Table 3. Across-subject performances of mesh networks on TOL dataset.

Table 3 shows that using Artificial Brain Networks gives better performances than using Pearson Correlation and Closed Form Ridge Regression methods in classifying sub-phases of complex problem solving under various regularization parameters. We observe that decoding performances of directed brain networks outperforms those of undirected brain networks.

4 Discussion and Future Work

In this study, we introduce a network representation of fMRI signals, recorded when the subjects perform a cognitive task. We show that the suggested Artificial Brain Network estimated from the average activations of anatomic regions using an artificial neural network leads to a powerful representation to discriminate cognitive processes. Compared to the brain networks obtained by ridge regression, the suggested Artificial Brain Network achieves more discriminative features. The success of the suggested brain network can be attributed to the iterative nature of the neural network algorithms to optimize the loss function, which avoids the singularity problems of Ridge Regression.

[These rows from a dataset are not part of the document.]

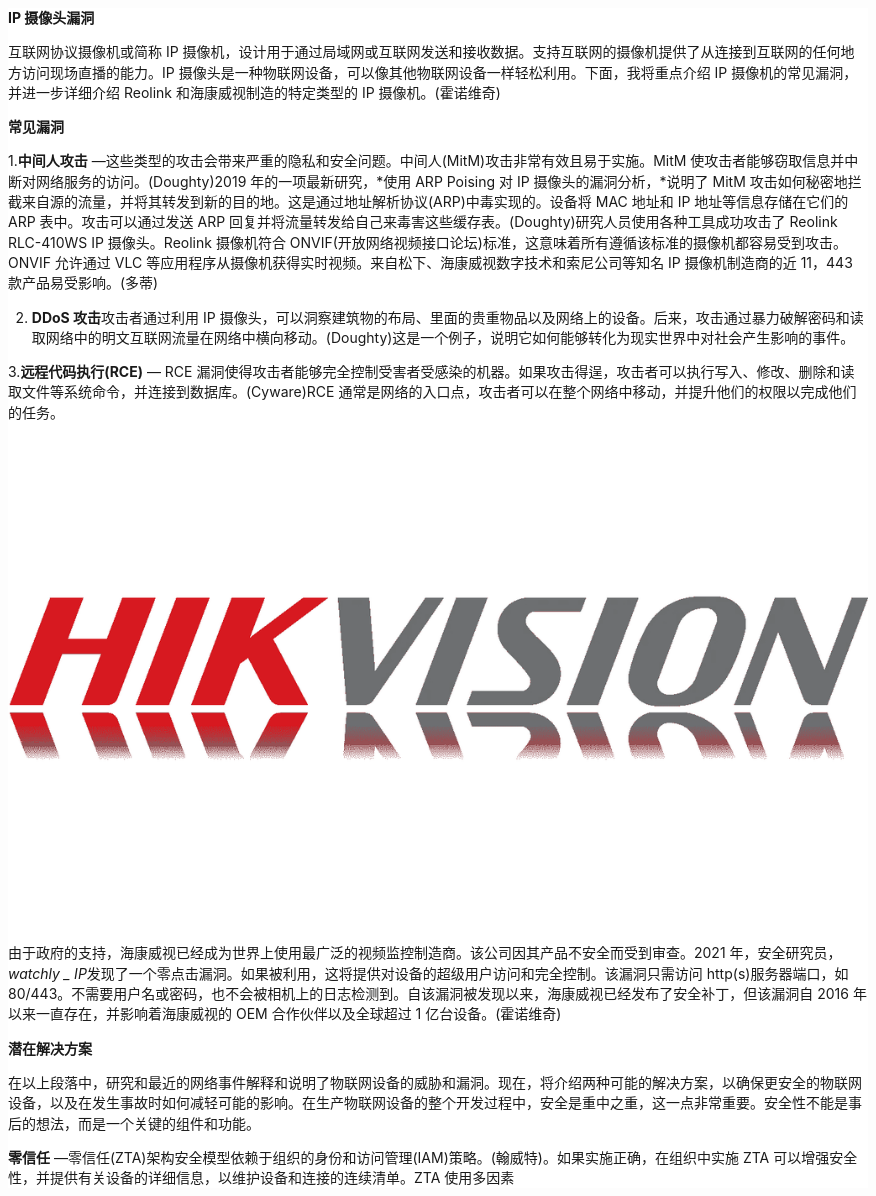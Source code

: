 **IP 摄像头漏洞**

互联网协议摄像机或简称 IP 摄像机，设计用于通过局域网或互联网发送和接收数据。支持互联网的摄像机提供了从连接到互联网的任何地方访问现场直播的能力。IP 摄像头是一种物联网设备，可以像其他物联网设备一样轻松利用。下面，我将重点介绍 IP 摄像机的常见漏洞，并进一步详细介绍 Reolink 和海康威视制造的特定类型的 IP 摄像机。(霍诺维奇)

**常见漏洞**

1.**中间人攻击** —这些类型的攻击会带来严重的隐私和安全问题。中间人(MitM)攻击非常有效且易于实施。MitM 使攻击者能够窃取信息并中断对网络服务的访问。(Doughty)2019 年的一项最新研究，*使用 ARP Poising 对 IP 摄像头的漏洞分析，*说明了 MitM 攻击如何秘密地拦截来自源的流量，并将其转发到新的目的地。这是通过地址解析协议(ARP)中毒实现的。设备将 MAC 地址和 IP 地址等信息存储在它们的 ARP 表中。攻击可以通过发送 ARP 回复并将流量转发给自己来毒害这些缓存表。(Doughty)研究人员使用各种工具成功攻击了 Reolink RLC-410WS IP 摄像头。Reolink 摄像机符合 ONVIF(开放网络视频接口论坛)标准，这意味着所有遵循该标准的摄像机都容易受到攻击。ONVIF 允许通过 VLC 等应用程序从摄像机获得实时视频。来自松下、海康威视数字技术和索尼公司等知名 IP 摄像机制造商的近 11，443 款产品易受影响。(多蒂)

2. **DDoS 攻击**攻击者通过利用 IP 摄像头，可以洞察建筑物的布局、里面的贵重物品以及网络上的设备。后来，攻击通过暴力破解密码和读取网络中的明文互联网流量在网络中横向移动。(Doughty)这是一个例子，说明它如何能够转化为现实世界中对社会产生影响的事件。

3.**远程代码执行(RCE)** — RCE 漏洞使得攻击者能够完全控制受害者受感染的机器。如果攻击得逞，攻击者可以执行写入、修改、删除和读取文件等系统命令，并连接到数据库。(Cyware)RCE 通常是网络的入口点，攻击者可以在整个网络中移动，并提升他们的权限以完成他们的任务。

![](img/bbc00a6c6c15f427daa0abb1423a6d2d.png)

由于政府的支持，海康威视已经成为世界上使用最广泛的视频监控制造商。该公司因其产品不安全而受到审查。2021 年，安全研究员，*watchly _ IP*发现了一个零点击漏洞。如果被利用，这将提供对设备的超级用户访问和完全控制。该漏洞只需访问 http(s)服务器端口，如 80/443。不需要用户名或密码，也不会被相机上的日志检测到。自该漏洞被发现以来，海康威视已经发布了安全补丁，但该漏洞自 2016 年以来一直存在，并影响着海康威视的 OEM 合作伙伴以及全球超过 1 亿台设备。(霍诺维奇)

**潜在解决方案**

在以上段落中，研究和最近的网络事件解释和说明了物联网设备的威胁和漏洞。现在，将介绍两种可能的解决方案，以确保更安全的物联网设备，以及在发生事故时如何减轻可能的影响。在生产物联网设备的整个开发过程中，安全是重中之重，这一点非常重要。安全性不能是事后的想法，而是一个关键的组件和功能。

**零信任** —零信任(ZTA)架构安全模型依赖于组织的身份和访问管理(IAM)策略。(翰威特)。如果实施正确，在组织中实施 ZTA 可以增强安全性，并提供有关设备的详细信息，以维护设备和连接的连续清单。ZTA 使用多因素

In most of the studies, it is customary to represent functional brain connectivities as an undirected graphs. However, in this study, we observe that the directed network representations capture more discriminative features compared to the undirected ones in brain decoding problems.

In this study, we consider complete brain graphs where all regions are assumed to have connections to each other. A sparser brain representation can be computationally more efficient and neuro-scientifically more accurate. As a future work, we aim to estimate more efficient brain network representations by employing some sparsity parameters in the artificial neural networks.

It is well-known that brain processes the information in various frequency bands. [5, 21] applied discrete wavelet transform before creating connectivity graphs. A similar approach can be taken for a more complete temporal information in brain decoding problems.